* TASK PROMPT
Count how many lines below include the word "class". Answer with a number only.

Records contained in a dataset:
-----

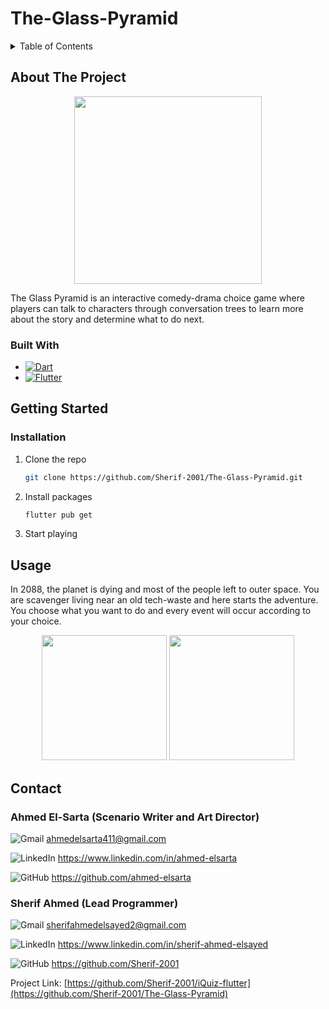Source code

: # The-Glass-Pyramid
 
 <!-- TABLE OF CONTENTS -->
<details>
  <summary>Table of Contents</summary>
  <ol>
    <li>
      <a href="#about-the-project">About The Project</a>
      <ul>
        <li><a href="#built-with">Built With</a></li>
      </ul>
    </li>
    <li>
      <a href="#getting-started">Getting Started</a>
      <ul>
        <li><a href="#installation">Installation</a></li>
      </ul>
    </li>
    <li><a href="#usage">Usage</a></li>
    <li><a href="#contact">Contact</a></li>
  </ol>
</details>



<!-- ABOUT THE PROJECT -->
## About The Project

<p align="center">
<img src="https://user-images.githubusercontent.com/93449171/226233817-a7d96d61-8952-4d86-984f-6615b3b1fbfc.png" width="300">
</p>

The Glass Pyramid is an interactive comedy-drama choice game where players can talk to characters through conversation trees to learn more about the story and determine what to do next.

### Built With

- [![Dart](https://img.shields.io/badge/dart-%230175C2.svg?style=for-the-badge&logo=dart&logoColor=white)](https://dart.dev)
- [![Flutter](https://img.shields.io/badge/Flutter-%2302569B.svg?style=for-the-badge&logo=Flutter&logoColor=white)](https://flutter.dev)

<!-- GETTING STARTED -->
## Getting Started

### Installation

1. Clone the repo
   ```sh
   git clone https://github.com/Sherif-2001/The-Glass-Pyramid.git
   ```
2. Install packages
   ```sh
   flutter pub get
   ```
3. Start playing


<!-- USAGE EXAMPLES -->

## Usage

In 2088, the planet is dying and most of the people left to outer space. You are scavenger living near an old tech-waste and here starts the adventure. You choose what you want to do and every event will occur according to your choice.

<p align="center">
<img src="https://user-images.githubusercontent.com/93449171/226235332-c42c5849-daf6-4920-aa12-a97eb8427e3d.png" width="200">
<img src="https://user-images.githubusercontent.com/93449171/226235377-6bf4509b-aaae-4d29-b21b-0be0dd1c6798.png" width="200">
</p>


<!-- CONTACT -->
## Contact

### Ahmed El-Sarta (Scenario Writer and Art Director)

![Gmail](https://img.shields.io/badge/Gmail-D14836?style=for-the-badge&logo=gmail&logoColor=white) ahmedelsarta411@gmail.com

![LinkedIn](https://img.shields.io/badge/linkedin-%230077B5.svg?style=for-the-badge&logo=linkedin&logoColor=white) https://www.linkedin.com/in/ahmed-elsarta

![GitHub](https://img.shields.io/badge/github-%23121011.svg?style=for-the-badge&logo=github&logoColor=white)  https://github.com/ahmed-elsarta

### Sherif Ahmed (Lead Programmer)

![Gmail](https://img.shields.io/badge/Gmail-D14836?style=for-the-badge&logo=gmail&logoColor=white) sherifahmedelsayed2@gmail.com

![LinkedIn](https://img.shields.io/badge/linkedin-%230077B5.svg?style=for-the-badge&logo=linkedin&logoColor=white) https://www.linkedin.com/in/sherif-ahmed-elsayed

![GitHub](https://img.shields.io/badge/github-%23121011.svg?style=for-the-badge&logo=github&logoColor=white) https://github.com/Sherif-2001


Project Link: [https://github.com/Sherif-2001/iQuiz-flutter](https://github.com/Sherif-2001/The-Glass-Pyramid)
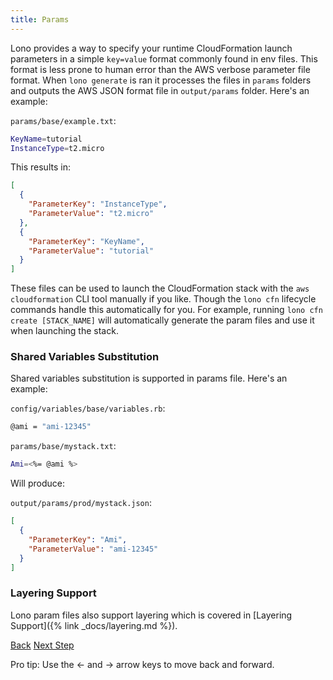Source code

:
 ```yaml
---
title: Params
---
```


Lono provides a way to specify your runtime CloudFormation launch parameters in a simple `key=value` format commonly found in env files.  This format is less prone to human error than the AWS verbose parameter file format.  When `lono generate` is ran it processes the files in `params` folders and outputs the AWS JSON format file in `output/params` folder.  Here's an example:

`params/base/example.txt`:

```sh
KeyName=tutorial
InstanceType=t2.micro
```

This results in:

```json
[
  {
    "ParameterKey": "InstanceType",
    "ParameterValue": "t2.micro"
  },
  {
    "ParameterKey": "KeyName",
    "ParameterValue": "tutorial"
  }
]
```

These files can be used to launch the CloudFormation stack with the `aws cloudformation` CLI tool manually if you like. Though the `lono cfn` lifecycle commands handle this automatically for you. For example, running `lono cfn create [STACK_NAME]` will automatically generate the param files and use it when launching the stack.

### Shared Variables Substitution

Shared variables substitution is supported in params file.  Here's an example:

`config/variables/base/variables.rb`:

```sh
@ami = "ami-12345"
```

`params/base/mystack.txt`:

```sh
Ami=<%= @ami %>
```

Will produce:

`output/params/prod/mystack.json`:

```json
[
  {
    "ParameterKey": "Ami",
    "ParameterValue": "ami-12345"
  }
]
```

### Layering Support

Lono param files also support layering which is covered in [Layering Support]({% link _docs/layering.md %}).

<a id="prev" class="btn btn-basic" href="{% link _docs/config-variables.md %}">Back</a>
<a id="next" class="btn btn-primary" href="{% link _docs/layering.md %}">Next Step</a>
<p class="keyboard-tip">Pro tip: Use the <- and -> arrow keys to move back and forward.</p>
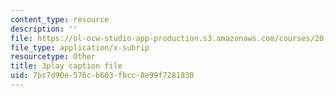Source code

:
 ```yaml
---
content_type: resource
description: ''
file: https://ol-ocw-studio-app-production.s3.amazonaws.com/courses/20-219-becoming-the-next-bill-nye-writing-and-hosting-the-educational-show-january-iap-2015/7bc7d90e576cb603fbcc8e99f7281830_eIeQgvadWpw.srt
file_type: application/x-subrip
resourcetype: Other
title: 3play caption file
uid: 7bc7d90e-576c-b603-fbcc-8e99f7281830
---
```

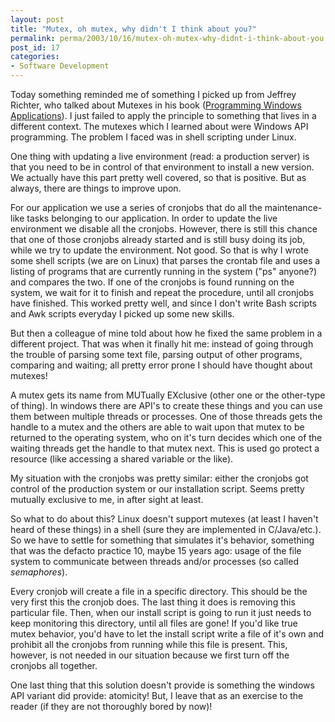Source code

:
 ```yaml
---
layout: post
title: "Mutex, oh mutex, why didn't I think about you?"
permalink: perma/2003/10/16/mutex-oh-mutex-why-didnt-i-think-about-you
post_id: 17
categories: 
- Software Development
---
```


Today something reminded me of something I picked up from Jeffrey Richter, who talked about Mutexes in his book ([Programming Windows Applications](http:/www.booksamillion.com/ncom/books?isbn=1572319968&AID=42121&PID=237566)). I just failed to apply the principle to something that lives in a different context. The mutexes which I learned about were Windows API programming. The problem I faced was in shell scripting under Linux.

One thing with updating a live environment (read: a production server) is that you need to be in control of that environment to install a new version. We actually have this part pretty well covered, so that is positive. But as always, there are things to improve upon.

For our application we use a series of cronjobs that do all the maintenance-like tasks belonging to our application. In order to update the live environment we disable all the cronjobs. However, there is still this chance that one of those cronjobs already started and is still busy doing its job, while we try to update the environment. Not good. So that is why I wrote some shell scripts (we are on Linux) that parses the crontab file and uses a listing of programs that are currently running in the system ("ps" anyone?) and compares the two. If one of the cronjobs is found running on the system, we wait for it to finish and repeat the procedure, until all cronjobs have finished. This worked pretty well, and since I don't write Bash scripts and Awk scripts everyday I picked up some new skills.

But then a colleague of mine told about how he fixed the same problem in a different project. That was when it finally hit me: instead of going through the trouble of parsing some text file, parsing output of other programs, comparing and waiting; all pretty error prone I should have thought about mutexes!

A mutex gets its name from MUTually EXclusive (other one or the other-type of thing). In windows there are API's to create these things and you can use them between multiple threads or processes. One of those threads gets the handle to a mutex and the others are able to wait upon that mutex to be returned to the operating system, who on it's turn decides which one of the waiting threads get the handle to that mutex next. This is used go protect a resource (like accessing a shared variable or the like).

My situation with the cronjobs was pretty similar: either the cronjobs got control of the production system or our installation script. Seems pretty mutually exclusive to me, in after sight at least.

So what to do about this? Linux doesn't support mutexes (at least I haven't heard of these things) in a shell (sure they are implemented in C/Java/etc.). So we have to settle for something that simulates it's behavior, something that was the defacto practice 10, maybe 15 years ago: usage of the file system to communicate between threads and/or processes (so called _semaphores_).

Every cronjob will create a file in a specific directory. This should be the very first this the cronjob does. The last thing it does is removing this particular file. Then, when our install script is going to run it just needs to keep monitoring this directory, until all files are gone! If you'd like true mutex behavior, you'd have to let the install script write a file of it's own and prohibit all the cronjobs from running while this file is present. This, however, is not needed in our situation because we first turn off the cronjobs all together.

One last thing that this solution doesn't provide is something the windows API variant did provide: atomicity! But, I leave that as an exercise to the reader (if they are not thoroughly bored by now)!
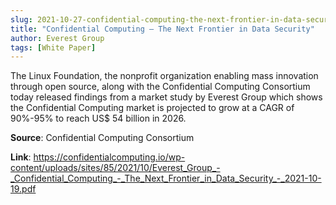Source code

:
 ```yaml
---
slug: 2021-10-27-confidential-computing-the-next-frontier-in-data-security
title: "Confidential Computing – The Next Frontier in Data Security"
author: Everest Group
tags: [White Paper]
---
```

The Linux Foundation, the nonprofit organization enabling mass innovation through open source, along with the Confidential Computing Consortium today released findings from a market study by Everest Group which shows the Confidential Computing market is projected to grow at a CAGR of 90%-95% to reach US$ 54 billion in 2026.

**Source**: Confidential Computing Consortium

**Link**: https://confidentialcomputing.io/wp-content/uploads/sites/85/2021/10/Everest_Group_-_Confidential_Computing_-_The_Next_Frontier_in_Data_Security_-_2021-10-19.pdf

-----

* WRITTEN RESPONSE
3